Israeli researchers said Wednesday they had managed to extract yeast from ancient jars and produced a head-spinning concoction with it: beer similar to what the pharaohs would have imbibed.
Beer with a six-percent alcoholic strength and similar in taste to a wheat ale was presented to journalists, as was mead at 14-percent strength.
Researchers from Israel’s Antiquities Authority as well as three Israeli universities gathered at a Jerusalem pub to announce their findings and called the project a first.
“I remember that when we first brought out the beer that we sat around the table and drank, we raised a cup to say l’chaim (a Hebrew toast meaning ‘to life’),” said Aren Maeir, an archaeologist with Bar-Ilan University.
“And I said either we’ll be good or we’ll all be dead in five minutes.

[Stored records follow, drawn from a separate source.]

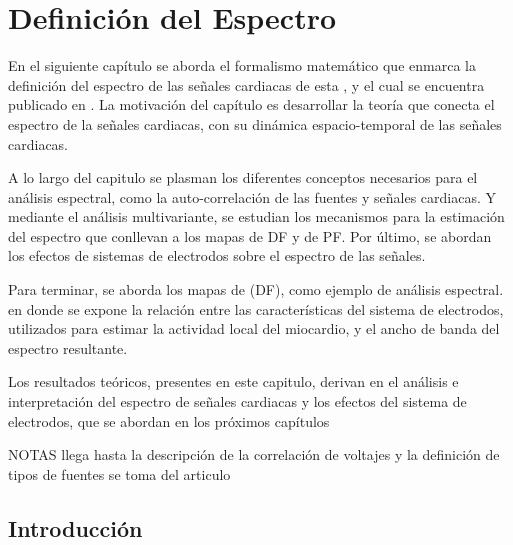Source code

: \chapter{Definición  del Espectro}

\begin{resumen}

En el siguiente capítulo se aborda el formalismo matemático que enmarca la definición del espectro de las señales cardiacas de esta \nombreDoc, y el cual se encuentra publicado en \cite{Requena13b}. La motivación del capítulo es desarrollar la teoría que conecta el espectro de la señales cardiacas, con su dinámica espacio-temporal de las señales cardiacas.

A lo largo del capitulo se plasman los diferentes conceptos necesarios para el análisis espectral, como la auto-correlación de las fuentes y señales cardiacas. Y mediante el análisis multivariante, se estudian los mecanismos para la estimación del espectro que conllevan a los mapas de \acf{DF} y de \acf{PF}. Por último, se abordan los efectos de sistemas de electrodos sobre el espectro de las señales.


Para terminar, se aborda los mapas de (\ac{DF}), como ejemplo de análisis espectral. en donde se expone la relación entre las características del sistema de electrodos, utilizados para estimar la actividad local del miocardio, y el ancho de banda del espectro resultante.

Los resultados teóricos, presentes en este capitulo, derivan en el análisis e
interpretación del espectro de señales cardiacas y los efectos del sistema
de electrodos, que se abordan en los próximos capítulos

NOTAS llega hasta la descripción de la correlación de voltajes  y la definición de tipos de fuentes se toma del articulo


\end{resumen}


\section{Introducción}

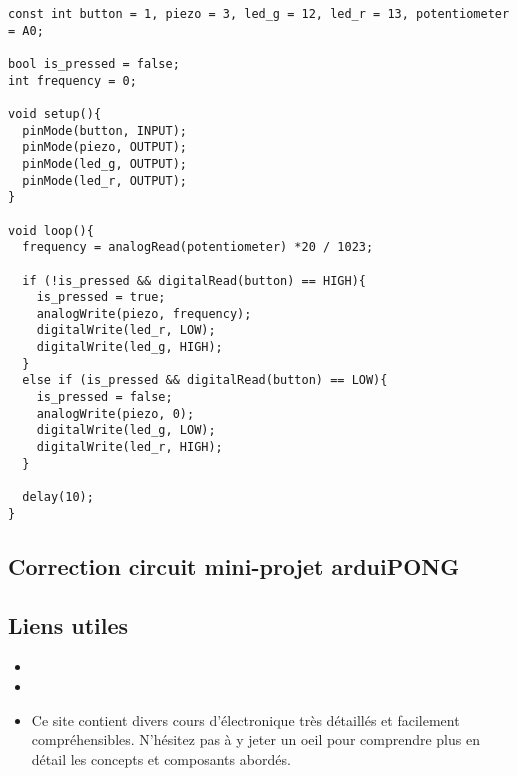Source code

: \begin{tcolorbox}[colback=yellow-atelier!10, colframe=gray!70!black, coltitle=black, colbacktitle=gray!70!white, title={\textit{Bientôt DJ ?}}, leftrule=2mm]
\begin{small}
\begin{verbatim}
const int button = 1, piezo = 3, led_g = 12, led_r = 13, potentiometer = A0;

bool is_pressed = false;
int frequency = 0;

void setup(){
  pinMode(button, INPUT);
  pinMode(piezo, OUTPUT);
  pinMode(led_g, OUTPUT);
  pinMode(led_r, OUTPUT);
}

void loop(){
  frequency = analogRead(potentiometer) *20 / 1023;
  
  if (!is_pressed && digitalRead(button) == HIGH){
    is_pressed = true;
    analogWrite(piezo, frequency);
    digitalWrite(led_r, LOW);
    digitalWrite(led_g, HIGH);
  }
  else if (is_pressed && digitalRead(button) == LOW){
    is_pressed = false;
    analogWrite(piezo, 0);
    digitalWrite(led_g, LOW);
    digitalWrite(led_r, HIGH);
  }
  
  delay(10);
}
\end{verbatim}
\end{small}
\end{tcolorbox}


\clearpage
\subsection{Correction circuit mini-projet arduiPONG}


\clearpage
\subsection{Liens utiles}

\begin{itemize}
	\item {}
	\item {}
	\item {}
		  Ce site contient divers cours d'électronique très détaillés et facilement compréhensibles.
		  N'hésitez pas à y jeter un oeil pour comprendre plus en détail les concepts et composants abordés.
\end{itemize}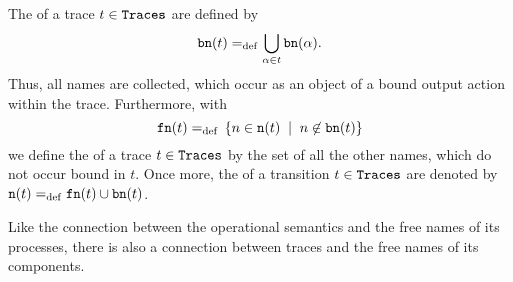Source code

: \begin{definition}
\label{def_bound_free_names_traces}
The  of a trace $t\in\mathtt{Traces}$ are defined by
\[\mathtt{bn}(t)=_{\mathrm{def}}\bigcup_{\alpha\in{}t}\mathtt{bn}(\alpha).\]
Thus, all names are collected, which occur as an object of a bound output action within the trace. Furthermore, with
\[\fn{t}\define{}\set[n\nin\bn{t}]{n\in\n{t}}\]
we define the  of a trace $t\in\mathtt{Traces}$ by the set of all the other names, which do not occur bound in $t$. Once more, the  of a transition $t\in\mathtt{Traces}$ are denoted by $
\mathtt{n}(t)=_{\mathrm{def}}{}\mathtt{fn}(t)\cup\mathtt{bn}(t)$.
\end{definition}

Like the connection between the operational semantics and the free names of its processes, there is also a connection between traces and the free names of its components.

We lived to tell the story.”
Six yeasts were taken from the remains of jars found at archaeological sites, including a Philistine site in central Israel linked to the biblical story of Goliath.
Other sites were in the Negev desert — the oldest one linked to ancient Egypt — as well as Tel Aviv and in the Jerusalem area.
The yeasts’ genomes were sequenced, and they were put in a liquid medium to grow before being used to brew beer and mead.
One yeast was found to be similar to that used in traditional beer in Zimbabwe, while another had similarities to that used in Ethiopian mead known as tej, said Ronen Hazan, a microbiologist at Hebrew University.
– ‘Tasted great’ –
Several different beers were made, while the one offered for tastings on Wednesday was brewed with a yeast that descended from one some 3,000 years old, the researchers said.
Yeast was also extracted that descended from some 5,000 years ago, according to the Antiquities Authority.
Modern beer-making methods were used to produce the tipple.
The researchers hope to create one using ancient recipes in the future — and possibly produce it commercially for sale at some point.
In addition to Bar-Ilan and Hebrew University, researchers from Tel Aviv University were also involved in the project.
The aim was not only to raise a glass.
Hazan said the scientific importance to the work lay in its insight into how to reconstruct the past and the domestication of microorganisms like yeast.
But Yitzhak Paz of the Antiquities Authority admitted he took some extra pleasure from the work.
“It tasted great. Well, I drink a lot of beer so I can judge,” he said.
“When we started the whole project we understood that when we start to brew this material and we get the beer, it will be probably similar, maybe not identical, but similar to the flavour (from ancient times).”
Regardless, the researchers were buzzed from breaking new ground.
“Until now, researchers used ancient recipes, but modern materials,” said Paz.
“This is the first time when we actually used ancient materials to create ancient beer.”